20130601uamemorandum

 こちらこちらこちらのニュースによると、5月29日にカザフスタンのアスタナでユーラシア経済最高評議会の会合が開かれた際に、ロシア・ベラルーシ・カザフスタン3国の首脳は、これら3カ国による共通経済空間にキルギスが加盟する意向と、ウクライナがオブザーバー資格を取得したい旨の意向に、支持を表明した。それに引き続き、5月31日ベラルーシのミンスクで開催されたCIS諸国首相会議の席で、ユーラシア経済委員会V.フリスチェンコ事務局長とウクライナのM.アザロフ首相は、両者の協力関係を深化させ、ウクライナが公式的なオブザーバーの資格はなしで関税同盟の作業に参加できる旨のメモランダムに調印した。これにより、ウクライナは関税同盟/共通経済空間の超国家機構の審議に参加できるものの、採決には参加できない。また、ウクライナは共通経済空間の事務局に常駐代表を置くことになる。
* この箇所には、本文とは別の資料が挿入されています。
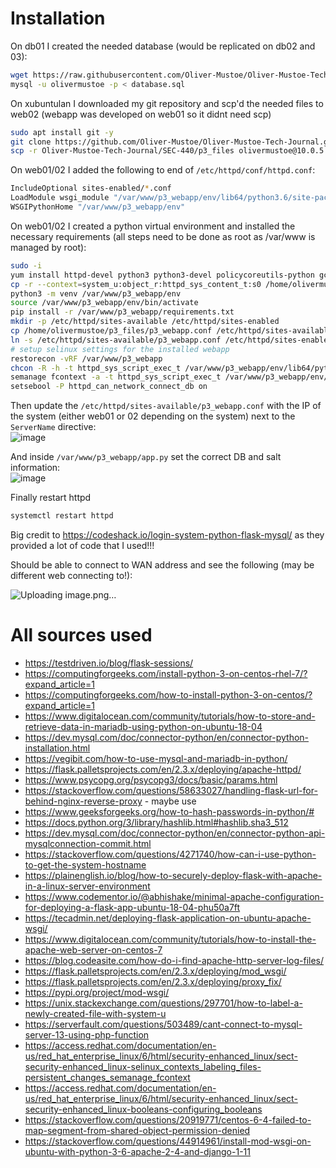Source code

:# Installation
On db01 I created the needed database (would be replicated on db02 and 03):
```bash
wget https://raw.githubusercontent.com/Oliver-Mustoe/Oliver-Mustoe-Tech-Journal/main/SEC-440/p3_files/database.sql 
mysql -u olivermustoe -p < database.sql
```

On xubuntulan I downloaded my git repository and scp'd the needed files to web02 (webapp was developed on web01 so it didnt need scp)
```bash
sudo apt install git -y
git clone https://github.com/Oliver-Mustoe/Oliver-Mustoe-Tech-Journal.git
scp -r Oliver-Mustoe-Tech-Journal/SEC-440/p3_files olivermustoe@10.0.5.101:
```

On web01/02 I added the following to end of `/etc/httpd/conf/httpd.conf`:
```bash
IncludeOptional sites-enabled/*.conf
LoadModule wsgi_module "/var/www/p3_webapp/env/lib64/python3.6/site-packages/mod_wsgi/server/mod_wsgi-py36.cpython-36m-x86_64-linux-gnu.so"
WSGIPythonHome "/var/www/p3_webapp/env"
```

On web01/02 I created a python virtual environment and installed the necessary requirements (all steps need to be done as root as /var/www is managed by root):
```bash
sudo -i
yum install httpd-devel python3 python3-devel policycoreutils-python gcc -y
cp -r --context=system_u:object_r:httpd_sys_content_t:s0 /home/olivermustoe/p3_files/p3_webapp /var/www/
python3 -m venv /var/www/p3_webapp/env
source /var/www/p3_webapp/env/bin/activate
pip install -r /var/www/p3_webapp/requirements.txt
mkdir -p /etc/httpd/sites-available /etc/httpd/sites-enabled
cp /home/olivermustoe/p3_files/p3_webapp.conf /etc/httpd/sites-available/p3_webapp.conf
ln -s /etc/httpd/sites-available/p3_webapp.conf /etc/httpd/sites-enabled/p3_webapp.conf
# setup selinux settings for the installed webapp
restorecon -vRF /var/www/p3_webapp
chcon -R -h -t httpd_sys_script_exec_t /var/www/p3_webapp/env/lib64/python3.6/site-packages/mod_wsgi/server/mod_wsgi-py36.cpython-36m-x86_64-linux-gnu.so
semanage fcontext -a -t httpd_sys_script_exec_t /var/www/p3_webapp/env/lib64/python3.6/site-packages/mod_wsgi/server/mod_wsgi-py36.cpython-36m-x86_64-linux-gnu.so
setsebool -P httpd_can_network_connect_db on
```

Then update the `/etc/httpd/sites-available/p3_webapp.conf` with the IP of the system (either web01 or 02 depending on the system) next to the `ServerName` directive:  
![image](https://github.com/Oliver-Mustoe/Oliver-Mustoe-Tech-Journal/assets/71083461/e64dc62b-9a09-4dea-990c-3a1bf0b5111e)

And inside `/var/www/p3_webapp/app.py` set the correct DB and salt information:  
![image](https://github.com/Oliver-Mustoe/Oliver-Mustoe-Tech-Journal/assets/71083461/cf381c74-1619-410b-9cf2-742b3a9143e4)

Finally restart httpd
```bash
systemctl restart httpd
```
Big credit to https://codeshack.io/login-system-python-flask-mysql/ as they provided a lot of code that I used!!!

Should be able to connect to WAN address and see the following (may be different web connecting to!):

![Uploading image.png…]()

# All sources used
- https://testdriven.io/blog/flask-sessions/
- https://computingforgeeks.com/install-python-3-on-centos-rhel-7/?expand_article=1
- https://computingforgeeks.com/how-to-install-python-3-on-centos/?expand_article=1
- https://www.digitalocean.com/community/tutorials/how-to-store-and-retrieve-data-in-mariadb-using-python-on-ubuntu-18-04
- https://dev.mysql.com/doc/connector-python/en/connector-python-installation.html
- https://vegibit.com/how-to-use-mysql-and-mariadb-in-python/
- https://flask.palletsprojects.com/en/2.3.x/deploying/apache-httpd/
- https://www.psycopg.org/psycopg3/docs/basic/params.html
- https://stackoverflow.com/questions/58633027/handling-flask-url-for-behind-nginx-reverse-proxy - maybe use
- https://www.geeksforgeeks.org/how-to-hash-passwords-in-python/#
- https://docs.python.org/3/library/hashlib.html#hashlib.sha3_512
- https://dev.mysql.com/doc/connector-python/en/connector-python-api-mysqlconnection-commit.html
- https://stackoverflow.com/questions/4271740/how-can-i-use-python-to-get-the-system-hostname
- https://plainenglish.io/blog/how-to-securely-deploy-flask-with-apache-in-a-linux-server-environment
- https://www.codementor.io/@abhishake/minimal-apache-configuration-for-deploying-a-flask-app-ubuntu-18-04-phu50a7ft
- https://tecadmin.net/deploying-flask-application-on-ubuntu-apache-wsgi/
- https://www.digitalocean.com/community/tutorials/how-to-install-the-apache-web-server-on-centos-7
- https://blog.codeasite.com/how-do-i-find-apache-http-server-log-files/
- https://flask.palletsprojects.com/en/2.3.x/deploying/mod_wsgi/
- https://flask.palletsprojects.com/en/2.3.x/deploying/proxy_fix/
- https://pypi.org/project/mod-wsgi/
- https://unix.stackexchange.com/questions/297701/how-to-label-a-newly-created-file-with-system-u
- https://serverfault.com/questions/503489/cant-connect-to-mysql-server-13-using-php-function
- https://access.redhat.com/documentation/en-us/red_hat_enterprise_linux/6/html/security-enhanced_linux/sect-security-enhanced_linux-selinux_contexts_labeling_files-persistent_changes_semanage_fcontext
- https://access.redhat.com/documentation/en-us/red_hat_enterprise_linux/6/html/security-enhanced_linux/sect-security-enhanced_linux-booleans-configuring_booleans
- https://stackoverflow.com/questions/20919771/centos-6-4-failed-to-map-segment-from-shared-object-permission-denied
- https://stackoverflow.com/questions/44914961/install-mod-wsgi-on-ubuntu-with-python-3-6-apache-2-4-and-django-1-11
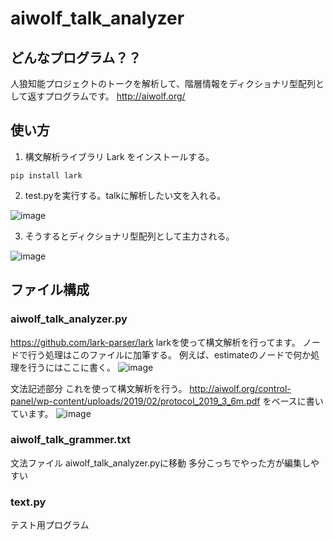 # aiwolf_talk_analyzer

## どんなプログラム？？
人狼知能プロジェクトのトークを解析して、階層情報をディクショナリ型配列として返すプログラムです。
http://aiwolf.org/

## 使い方
1. 構文解析ライブラリ Lark をインストールする。
 ```
 pip install lark
 ```

2. test.pyを実行する。talkに解析したい文を入れる。

![image](https://user-images.githubusercontent.com/71608299/156884160-32be3689-9f3e-488a-a15b-61b2a03198d9.png)


3. そうするとディクショナリ型配列として主力される。

![image](https://user-images.githubusercontent.com/71608299/156884035-2f1eb25e-92b6-4418-98ba-ddf57cf270d8.png)


## ファイル構成
### aiwolf_talk_analyzer.py
https://github.com/lark-parser/lark
larkを使って構文解析を行ってます。
ノードで行う処理はこのファイルに加筆する。
例えば、estimateのノードで何か処理を行うにはここに書く。
![image](https://user-images.githubusercontent.com/71608299/156884677-fa4873e9-8364-4d31-82c4-64b9d26d8fef.png)

文法記述部分
これを使って構文解析を行う。
http://aiwolf.org/control-panel/wp-content/uploads/2019/02/protocol_2019_3_6m.pdf
をベースに書いています。
![image](https://user-images.githubusercontent.com/71608299/156893311-42457286-7334-49c8-825a-e583a7bcef75.png)


### aiwolf_talk_grammer.txt
文法ファイル
aiwolf_talk_analyzer.pyに移動
多分こっちでやった方が編集しやすい

### text.py
テスト用プログラム
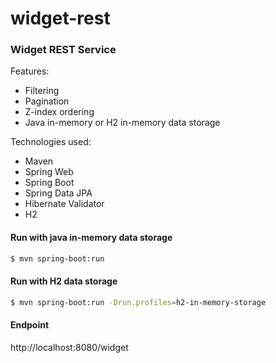 # widget-rest

### Widget REST Service

Features:
* Filtering
* Pagination
* Z-index ordering
* Java in-memory or H2 in-memory data storage

Technologies used:
* Maven
* Spring Web
* Spring Boot
* Spring Data JPA
* Hibernate Validator
* H2

#### Run with java in-memory data storage
```bash
$ mvn spring-boot:run
```

#### Run with H2 data storage
```bash
$ mvn spring-boot:run -Drun.profiles=h2-in-memory-storage
```

#### Endpoint
http://localhost:8080/widget
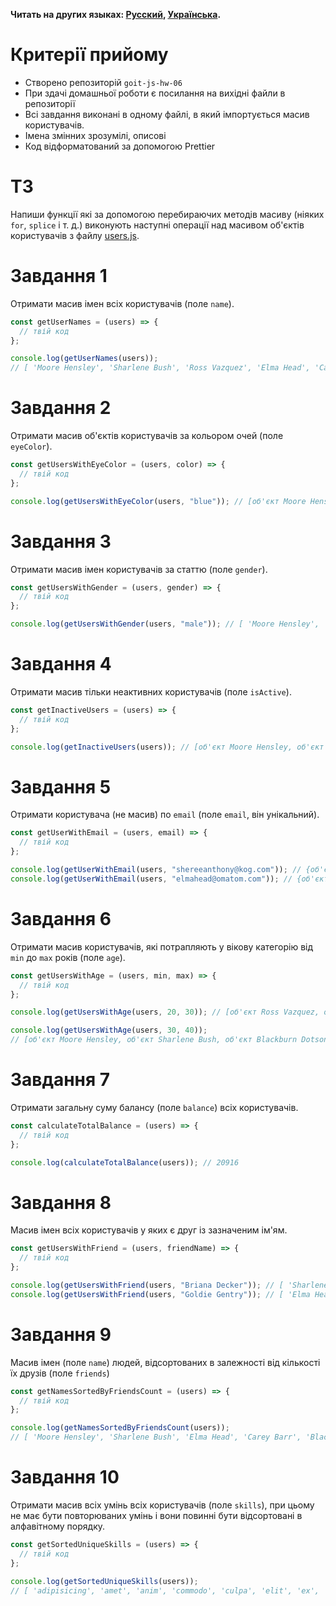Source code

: **Читать на других языках: [Русский](README.md), [Українська](README.ua.md).**

# Критерії прийому

- Створено репозиторій `goit-js-hw-06`
- При здачі домашньої роботи є посилання на вихідні файли в репозиторії
- Всі завдання виконані в одному файлі, в який імпортується масив користувачів.
- Імена змінних зрозумілі, описові
- Код відформатований за допомогою Prettier

# ТЗ

Напиши функції які за допомогою перебираючих методів масиву (ніяких `for`,
`splice` і т. д.) виконують наступні операції над масивом об'єктів
користувачів з файлу [users.js](./users.js).

# Завдання 1

Отримати масив імен всіх користувачів (поле `name`).

```js
const getUserNames = (users) => {
  // твій код
};

console.log(getUserNames(users));
// [ 'Moore Hensley', 'Sharlene Bush', 'Ross Vazquez', 'Elma Head', 'Carey Barr', 'Blackburn Dotson', 'Sheree Anthony' ]
```

# Завдання 2

Отримати масив об'єктів користувачів за кольором очей (поле `eyeColor`).

```js
const getUsersWithEyeColor = (users, color) => {
  // твій код
};

console.log(getUsersWithEyeColor(users, "blue")); // [об'єкт Moore Hensley, об'єкт Sharlene Bush, об'єкт Carey Barr]
```

# Завдання 3

Отримати масив імен користувачів за статтю (поле `gender`).

```js
const getUsersWithGender = (users, gender) => {
  // твій код
};

console.log(getUsersWithGender(users, "male")); // [ 'Moore Hensley', 'Ross Vazquez', 'Carey Barr', 'Blackburn Dotson' ]
```

# Завдання 4

Отримати масив тільки неактивних користувачів (поле `isActive`).

```js
const getInactiveUsers = (users) => {
  // твій код
};

console.log(getInactiveUsers(users)); // [об'єкт Moore Hensley, об'єкт Ross Vazquez, об'єкт Blackburn Dotson]
```

# Завдання 5

Отримати користувача (не масив) по `email` (поле `email`, він унікальний).

```js
const getUserWithEmail = (users, email) => {
  // твій код
};

console.log(getUserWithEmail(users, "shereeanthony@kog.com")); // {об'єкт користувача Sheree Anthony}
console.log(getUserWithEmail(users, "elmahead@omatom.com")); // {об'єкт користувача Elma Head}
```

# Завдання 6

Отримати масив користувачів, які потрапляють у вікову категорію від `min` до
`max` років (поле `age`).

```js
const getUsersWithAge = (users, min, max) => {
  // твій код
};

console.log(getUsersWithAge(users, 20, 30)); // [об'єкт Ross Vazquez, об'єкт Elma Head, об'єкт Carey Barr]

console.log(getUsersWithAge(users, 30, 40));
// [об'єкт Moore Hensley, об'єкт Sharlene Bush, об'єкт Blackburn Dotson, об'єкт Sheree Anthony]
```

# Завдання 7

Отримати загальну суму балансу (поле `balance`) всіх користувачів.

```js
const calculateTotalBalance = (users) => {
  // твій код
};

console.log(calculateTotalBalance(users)); // 20916
```

# Завдання 8

Масив імен всіх користувачів у яких є друг із зазначеним ім'ям.

```js
const getUsersWithFriend = (users, friendName) => {
  // твій код
};

console.log(getUsersWithFriend(users, "Briana Decker")); // [ 'Sharlene Bush', 'Sheree Anthony' ]
console.log(getUsersWithFriend(users, "Goldie Gentry")); // [ 'Elma Head', 'Sheree Anthony' ]
```

# Завдання 9

Масив імен (поле `name`) людей, відсортованих в залежності від кількості їх
друзів (поле `friends`)

```js
const getNamesSortedByFriendsCount = (users) => {
  // твій код
};

console.log(getNamesSortedByFriendsCount(users));
// [ 'Moore Hensley', 'Sharlene Bush', 'Elma Head', 'Carey Barr', 'Blackburn Dotson', 'Sheree Anthony', 'Ross Vazquez' ]
```

# Завдання 10

Отримати масив всіх умінь всіх користувачів (поле `skills`), при цьому не
має бути повторюваних умінь і вони повинні бути відсортовані в алфавітному
порядку.

```js
const getSortedUniqueSkills = (users) => {
  // твій код
};

console.log(getSortedUniqueSkills(users));
// [ 'adipisicing', 'amet', 'anim', 'commodo', 'culpa', 'elit', 'ex', 'ipsum', 'irure', 'laborum', 'lorem', 'mollit', 'non', 'nostrud', 'nulla', 'proident', 'tempor', 'velit', 'veniam' ]
```

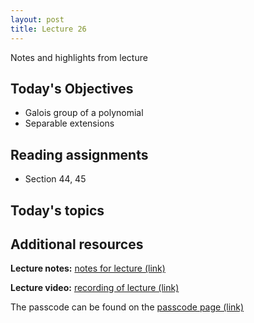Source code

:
 ```yaml
---
layout: post
title: Lecture 26
---
```


Notes and highlights from lecture

## Today's Objectives

* Galois group of a polynomial
* Separable extensions

## Reading assignments

* Section 44, 45

## Today's topics

## Additional resources

**Lecture notes:** <a target="_parent" href="https://wcasper.github.io/math407spring2021/extras/notes/407-lecture26.pdf">notes for lecture (link)</a>


**Lecture video:** <a target="_parent" href="">recording of lecture (link)</a>

The passcode can be found on the <a target="_parent" href="https://csufullerton.instructure.com/courses/3087997/pages/video-lecture-keys">passcode page (link)</a>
 今回の進展に関し、D.メドヴェージェフ・ロシア首相は、関係諸国の企業関係者を集めたフォーラムの席で、以下のように発言した。ウクライナはメモランダムに調印したことによって、共通経済空間への統合の第一歩を記した。しかし、もしもウクライナが追加的な決定を下さなかったら、これが最後の一歩になってしまう。我々は今回の動きを心から歓迎するが、もしもパートナーたちがユーラシア経済同盟に本当に参加したいのなら、一連の困難で時には不人気な決定も下さなければならない。しかも、ユーラシア経済空間への参加と矛盾するいかなる義務も負ってはならない(注:つまりEUとの二股は駄目という意味であろう)。もしもそのような方向に進まなかったとしても、我々が彼らと友好的な関係を推進していくことに変わりはないが、それはもはや共通市場ではない。本件に向けた戦略的な決定が下されることを期待する。メドヴェージェフ首相はこのように述べた。